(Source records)
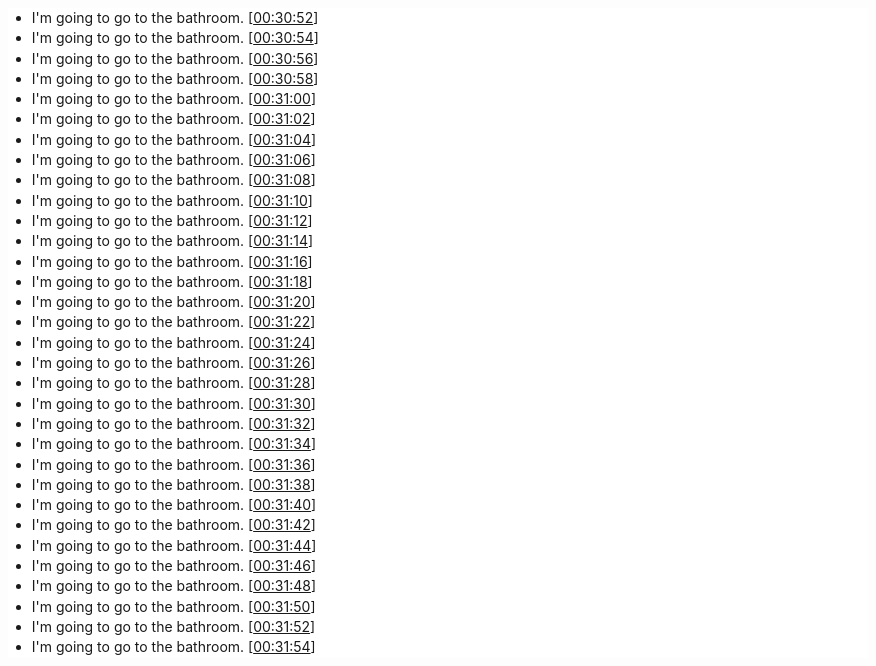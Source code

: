 *  I'm going to go to the bathroom. [[00:30:52](https://www.youtube.com/watch?v=LUgcnLOhf3Y&t=1852.68s)]
*  I'm going to go to the bathroom. [[00:30:54](https://www.youtube.com/watch?v=LUgcnLOhf3Y&t=1854.68s)]
*  I'm going to go to the bathroom. [[00:30:56](https://www.youtube.com/watch?v=LUgcnLOhf3Y&t=1856.68s)]
*  I'm going to go to the bathroom. [[00:30:58](https://www.youtube.com/watch?v=LUgcnLOhf3Y&t=1858.68s)]
*  I'm going to go to the bathroom. [[00:31:00](https://www.youtube.com/watch?v=LUgcnLOhf3Y&t=1860.68s)]
*  I'm going to go to the bathroom. [[00:31:02](https://www.youtube.com/watch?v=LUgcnLOhf3Y&t=1862.68s)]
*  I'm going to go to the bathroom. [[00:31:04](https://www.youtube.com/watch?v=LUgcnLOhf3Y&t=1864.68s)]
*  I'm going to go to the bathroom. [[00:31:06](https://www.youtube.com/watch?v=LUgcnLOhf3Y&t=1866.68s)]
*  I'm going to go to the bathroom. [[00:31:08](https://www.youtube.com/watch?v=LUgcnLOhf3Y&t=1868.68s)]
*  I'm going to go to the bathroom. [[00:31:10](https://www.youtube.com/watch?v=LUgcnLOhf3Y&t=1870.68s)]
*  I'm going to go to the bathroom. [[00:31:12](https://www.youtube.com/watch?v=LUgcnLOhf3Y&t=1872.68s)]
*  I'm going to go to the bathroom. [[00:31:14](https://www.youtube.com/watch?v=LUgcnLOhf3Y&t=1874.68s)]
*  I'm going to go to the bathroom. [[00:31:16](https://www.youtube.com/watch?v=LUgcnLOhf3Y&t=1876.68s)]
*  I'm going to go to the bathroom. [[00:31:18](https://www.youtube.com/watch?v=LUgcnLOhf3Y&t=1878.68s)]
*  I'm going to go to the bathroom. [[00:31:20](https://www.youtube.com/watch?v=LUgcnLOhf3Y&t=1880.68s)]
*  I'm going to go to the bathroom. [[00:31:22](https://www.youtube.com/watch?v=LUgcnLOhf3Y&t=1882.68s)]
*  I'm going to go to the bathroom. [[00:31:24](https://www.youtube.com/watch?v=LUgcnLOhf3Y&t=1884.68s)]
*  I'm going to go to the bathroom. [[00:31:26](https://www.youtube.com/watch?v=LUgcnLOhf3Y&t=1886.68s)]
*  I'm going to go to the bathroom. [[00:31:28](https://www.youtube.com/watch?v=LUgcnLOhf3Y&t=1888.68s)]
*  I'm going to go to the bathroom. [[00:31:30](https://www.youtube.com/watch?v=LUgcnLOhf3Y&t=1890.68s)]
*  I'm going to go to the bathroom. [[00:31:32](https://www.youtube.com/watch?v=LUgcnLOhf3Y&t=1892.68s)]
*  I'm going to go to the bathroom. [[00:31:34](https://www.youtube.com/watch?v=LUgcnLOhf3Y&t=1894.68s)]
*  I'm going to go to the bathroom. [[00:31:36](https://www.youtube.com/watch?v=LUgcnLOhf3Y&t=1896.68s)]
*  I'm going to go to the bathroom. [[00:31:38](https://www.youtube.com/watch?v=LUgcnLOhf3Y&t=1898.68s)]
*  I'm going to go to the bathroom. [[00:31:40](https://www.youtube.com/watch?v=LUgcnLOhf3Y&t=1900.68s)]
*  I'm going to go to the bathroom. [[00:31:42](https://www.youtube.com/watch?v=LUgcnLOhf3Y&t=1902.68s)]
*  I'm going to go to the bathroom. [[00:31:44](https://www.youtube.com/watch?v=LUgcnLOhf3Y&t=1904.68s)]
*  I'm going to go to the bathroom. [[00:31:46](https://www.youtube.com/watch?v=LUgcnLOhf3Y&t=1906.68s)]
*  I'm going to go to the bathroom. [[00:31:48](https://www.youtube.com/watch?v=LUgcnLOhf3Y&t=1908.68s)]
*  I'm going to go to the bathroom. [[00:31:50](https://www.youtube.com/watch?v=LUgcnLOhf3Y&t=1910.68s)]
*  I'm going to go to the bathroom. [[00:31:52](https://www.youtube.com/watch?v=LUgcnLOhf3Y&t=1912.68s)]
*  I'm going to go to the bathroom. [[00:31:54](https://www.youtube.com/watch?v=LUgcnLOhf3Y&t=1914.68s)]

Problem description ->
Print out every record above exactly as given. Do not include the pictures.

Solution to this exercise ->
Source code

: *  I'm going to go to the bathroom. [[00:30:52](https://www.youtube.com/watch?v=LUgcnLOhf3Y&t=1852.68s)]
*  I'm going to go to the bathroom. [[00:30:54](https://www.youtube.com/watch?v=LUgcnLOhf3Y&t=1854.68s)]
*  I'm going to go to the bathroom. [[00:30:56](https://www.youtube.com/watch?v=LUgcnLOhf3Y&t=1856.68s)]
*  I'm going to go to the bathroom. [[00:30:58](https://www.youtube.com/watch?v=LUgcnLOhf3Y&t=1858.68s)]
*  I'm going to go to the bathroom. [[00:31:00](https://www.youtube.com/watch?v=LUgcnLOhf3Y&t=1860.68s)]
*  I'm going to go to the bathroom. [[00:31:02](https://www.youtube.com/watch?v=LUgcnLOhf3Y&t=1862.68s)]
*  I'm going to go to the bathroom. [[00:31:04](https://www.youtube.com/watch?v=LUgcnLOhf3Y&t=1864.68s)]
*  I'm going to go to the bathroom. [[00:31:06](https://www.youtube.com/watch?v=LUgcnLOhf3Y&t=1866.68s)]
*  I'm going to go to the bathroom. [[00:31:08](https://www.youtube.com/watch?v=LUgcnLOhf3Y&t=1868.68s)]
*  I'm going to go to the bathroom. [[00:31:10](https://www.youtube.com/watch?v=LUgcnLOhf3Y&t=1870.68s)]
*  I'm going to go to the bathroom. [[00:31:12](https://www.youtube.com/watch?v=LUgcnLOhf3Y&t=1872.68s)]
*  I'm going to go to the bathroom. [[00:31:14](https://www.youtube.com/watch?v=LUgcnLOhf3Y&t=1874.68s)]
*  I'm going to go to the bathroom. [[00:31:16](https://www.youtube.com/watch?v=LUgcnLOhf3Y&t=1876.68s)]
*  I'm going to go to the bathroom. [[00:31:18](https://www.youtube.com/watch?v=LUgcnLOhf3Y&t=1878.68s)]
*  I'm going to go to the bathroom. [[00:31:20](https://www.youtube.com/watch?v=LUgcnLOhf3Y&t=1880.68s)]
*  I'm going to go to the bathroom. [[00:31:22](https://www.youtube.com/watch?v=LUgcnLOhf3Y&t=1882.68s)]
*  I'm going to go to the bathroom. [[00:31:24](https://www.youtube.com/watch?v=LUgcnLOhf3Y&t=1884.68s)]
*  I'm going to go to the bathroom. [[00:31:26](https://www.youtube.com/watch?v=LUgcnLOhf3Y&t=1886.68s)]
*  I'm going to go to the bathroom. [[00:31:28](https://www.youtube.com/watch?v=LUgcnLOhf3Y&t=1888.68s)]
*  I'm going to go to the bathroom. [[00:31:30](https://www.youtube.com/watch?v=LUgcnLOhf3Y&t=1890.68s)]
*  I'm going to go to the bathroom. [[00:31:32](https://www.youtube.com/watch?v=LUgcnLOhf3Y&t=1892.68s)]
*  I'm going to go to the bathroom. [[00:31:34](https://www.youtube.com/watch?v=LUgcnLOhf3Y&t=1894.68s)]
*  I'm going to go to the bathroom. [[00:31:36](https://www.youtube.com/watch?v=LUgcnLOhf3Y&t=1896.68s)]
*  I'm going to go to the bathroom. [[00:31:38](https://www.youtube.com/watch?v=LUgcnLOhf3Y&t=1898.68s)]
*  I'm going to go to the bathroom. [[00:31:40](https://www.youtube.com/watch?v=LUgcnLOhf3Y&t=1900.68s)]
*  I'm going to go to the bathroom. [[00:31:42](https://www.youtube.com/watch?v=LUgcnLOhf3Y&t=1902.68s)]
*  I'm going to go to the bathroom. [[00:31:44](https://www.youtube.com/watch?v=LUgcnLOhf3Y&t=1904.68s)]
*  I'm going to go to the bathroom. [[00:31:46](https://www.youtube.com/watch?v=LUgcnLOhf3Y&t=1906.68s)]
*  I'm going to go to the bathroom. [[00:31:48](https://www.youtube.com/watch?v=LUgcnLOhf3Y&t=1908.68s)]
*  I'm going to go to the bathroom. [[00:31:50](https://www.youtube.com/watch?v=LUgcnLOhf3Y&t=1910.68s)]
*  I'm going to go to the bathroom. [[00:31:52](https://www.youtube.com/watch?v=LUgcnLOhf3Y&t=1912.68s)]
*  I'm going to go to the bathroom. [[00:31:54](https://www.youtube.com/watch?v=LUgcnLOhf3Y&t=1914.68s)]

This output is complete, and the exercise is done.